■ TASK OBJECTIVE: Within the data below, count the lines that include "Typora" and give only the count.
(DATA EXCERPTS begins)
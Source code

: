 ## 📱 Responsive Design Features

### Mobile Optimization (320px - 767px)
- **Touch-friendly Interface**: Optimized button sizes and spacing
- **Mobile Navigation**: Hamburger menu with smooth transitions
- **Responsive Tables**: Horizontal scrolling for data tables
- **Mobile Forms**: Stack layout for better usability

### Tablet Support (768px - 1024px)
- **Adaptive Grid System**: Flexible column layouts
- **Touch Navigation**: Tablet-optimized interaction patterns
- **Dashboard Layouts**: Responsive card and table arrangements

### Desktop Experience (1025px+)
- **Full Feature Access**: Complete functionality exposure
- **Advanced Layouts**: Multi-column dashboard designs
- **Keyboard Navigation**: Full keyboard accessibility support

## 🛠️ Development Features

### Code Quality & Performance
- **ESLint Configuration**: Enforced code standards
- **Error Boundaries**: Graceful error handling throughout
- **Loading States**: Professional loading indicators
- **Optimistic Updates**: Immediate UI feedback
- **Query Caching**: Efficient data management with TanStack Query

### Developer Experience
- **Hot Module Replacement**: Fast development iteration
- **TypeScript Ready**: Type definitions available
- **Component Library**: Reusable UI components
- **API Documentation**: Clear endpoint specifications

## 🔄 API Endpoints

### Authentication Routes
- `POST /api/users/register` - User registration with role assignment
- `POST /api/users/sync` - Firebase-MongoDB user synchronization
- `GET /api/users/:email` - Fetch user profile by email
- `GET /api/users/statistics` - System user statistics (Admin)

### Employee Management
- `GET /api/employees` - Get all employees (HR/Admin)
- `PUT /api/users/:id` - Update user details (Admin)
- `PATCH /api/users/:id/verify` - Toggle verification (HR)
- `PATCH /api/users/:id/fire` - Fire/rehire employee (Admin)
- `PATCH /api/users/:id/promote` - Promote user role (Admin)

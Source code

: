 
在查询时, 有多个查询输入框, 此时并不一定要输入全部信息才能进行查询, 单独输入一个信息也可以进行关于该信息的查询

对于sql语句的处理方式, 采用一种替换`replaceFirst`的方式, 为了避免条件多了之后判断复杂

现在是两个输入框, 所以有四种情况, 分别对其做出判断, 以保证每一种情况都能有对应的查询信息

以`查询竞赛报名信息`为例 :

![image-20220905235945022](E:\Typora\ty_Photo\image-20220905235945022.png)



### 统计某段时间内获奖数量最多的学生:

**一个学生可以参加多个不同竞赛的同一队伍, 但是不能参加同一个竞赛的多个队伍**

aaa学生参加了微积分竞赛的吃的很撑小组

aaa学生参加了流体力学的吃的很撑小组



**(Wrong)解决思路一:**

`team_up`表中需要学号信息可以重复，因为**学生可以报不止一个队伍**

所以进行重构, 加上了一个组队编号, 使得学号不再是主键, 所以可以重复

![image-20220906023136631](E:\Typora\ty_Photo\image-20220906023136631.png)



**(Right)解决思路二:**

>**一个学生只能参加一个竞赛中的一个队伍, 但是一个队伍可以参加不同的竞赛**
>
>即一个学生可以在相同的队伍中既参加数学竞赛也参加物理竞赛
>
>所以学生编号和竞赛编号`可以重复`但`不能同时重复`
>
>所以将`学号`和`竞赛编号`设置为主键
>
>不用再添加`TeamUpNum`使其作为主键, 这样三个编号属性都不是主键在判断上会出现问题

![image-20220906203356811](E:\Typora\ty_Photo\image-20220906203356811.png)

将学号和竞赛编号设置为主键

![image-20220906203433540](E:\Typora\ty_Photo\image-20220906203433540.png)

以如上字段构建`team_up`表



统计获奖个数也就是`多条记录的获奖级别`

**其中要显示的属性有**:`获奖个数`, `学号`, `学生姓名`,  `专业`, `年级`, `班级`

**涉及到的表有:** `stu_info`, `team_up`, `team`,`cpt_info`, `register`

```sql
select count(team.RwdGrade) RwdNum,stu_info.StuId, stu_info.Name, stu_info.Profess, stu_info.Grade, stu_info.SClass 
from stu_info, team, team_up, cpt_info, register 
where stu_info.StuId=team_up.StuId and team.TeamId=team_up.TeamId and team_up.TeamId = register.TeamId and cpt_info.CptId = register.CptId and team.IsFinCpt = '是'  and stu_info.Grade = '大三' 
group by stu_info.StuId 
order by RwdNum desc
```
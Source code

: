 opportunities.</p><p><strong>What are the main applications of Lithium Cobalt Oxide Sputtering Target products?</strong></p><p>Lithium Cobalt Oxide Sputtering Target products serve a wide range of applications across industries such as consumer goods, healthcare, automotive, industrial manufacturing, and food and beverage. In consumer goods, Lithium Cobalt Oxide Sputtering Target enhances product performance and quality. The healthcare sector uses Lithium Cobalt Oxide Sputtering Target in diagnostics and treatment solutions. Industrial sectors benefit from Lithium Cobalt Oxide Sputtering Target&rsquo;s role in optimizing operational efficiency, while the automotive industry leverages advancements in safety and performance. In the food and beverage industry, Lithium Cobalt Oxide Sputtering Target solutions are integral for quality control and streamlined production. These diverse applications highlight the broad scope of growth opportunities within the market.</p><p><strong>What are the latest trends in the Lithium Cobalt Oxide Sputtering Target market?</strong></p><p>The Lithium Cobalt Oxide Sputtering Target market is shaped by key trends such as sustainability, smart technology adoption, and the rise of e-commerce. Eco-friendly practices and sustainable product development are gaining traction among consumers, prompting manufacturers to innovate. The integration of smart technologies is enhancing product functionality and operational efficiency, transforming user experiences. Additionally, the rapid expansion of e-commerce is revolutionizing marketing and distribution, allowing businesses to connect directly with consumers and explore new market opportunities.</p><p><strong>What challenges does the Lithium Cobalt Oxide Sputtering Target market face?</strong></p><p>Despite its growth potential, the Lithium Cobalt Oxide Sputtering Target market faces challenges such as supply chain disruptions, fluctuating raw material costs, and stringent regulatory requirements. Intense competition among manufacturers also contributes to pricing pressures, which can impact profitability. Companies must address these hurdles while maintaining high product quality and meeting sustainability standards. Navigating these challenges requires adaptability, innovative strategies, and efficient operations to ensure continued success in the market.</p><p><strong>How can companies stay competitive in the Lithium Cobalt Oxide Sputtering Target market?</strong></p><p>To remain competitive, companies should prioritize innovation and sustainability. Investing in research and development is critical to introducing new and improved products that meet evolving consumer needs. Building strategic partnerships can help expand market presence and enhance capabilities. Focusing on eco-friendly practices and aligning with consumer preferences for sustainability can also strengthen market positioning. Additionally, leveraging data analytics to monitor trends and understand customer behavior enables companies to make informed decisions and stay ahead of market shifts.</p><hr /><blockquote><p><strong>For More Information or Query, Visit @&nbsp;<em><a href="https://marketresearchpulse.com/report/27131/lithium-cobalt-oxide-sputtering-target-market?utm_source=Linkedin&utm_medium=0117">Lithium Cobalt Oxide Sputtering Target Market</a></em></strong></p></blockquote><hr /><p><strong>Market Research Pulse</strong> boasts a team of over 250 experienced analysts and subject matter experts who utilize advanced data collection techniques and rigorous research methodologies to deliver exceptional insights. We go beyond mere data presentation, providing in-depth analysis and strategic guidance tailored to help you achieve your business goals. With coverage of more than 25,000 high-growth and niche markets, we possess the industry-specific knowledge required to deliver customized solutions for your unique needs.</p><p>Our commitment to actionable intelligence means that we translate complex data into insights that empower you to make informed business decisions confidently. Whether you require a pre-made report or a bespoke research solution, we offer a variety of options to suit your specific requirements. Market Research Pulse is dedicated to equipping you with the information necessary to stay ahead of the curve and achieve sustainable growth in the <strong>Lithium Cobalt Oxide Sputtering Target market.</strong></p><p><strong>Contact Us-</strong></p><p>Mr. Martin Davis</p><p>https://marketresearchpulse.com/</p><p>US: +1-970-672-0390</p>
(DATA EXCERPTS ends)
■ PROBLEM SOLUTION: 4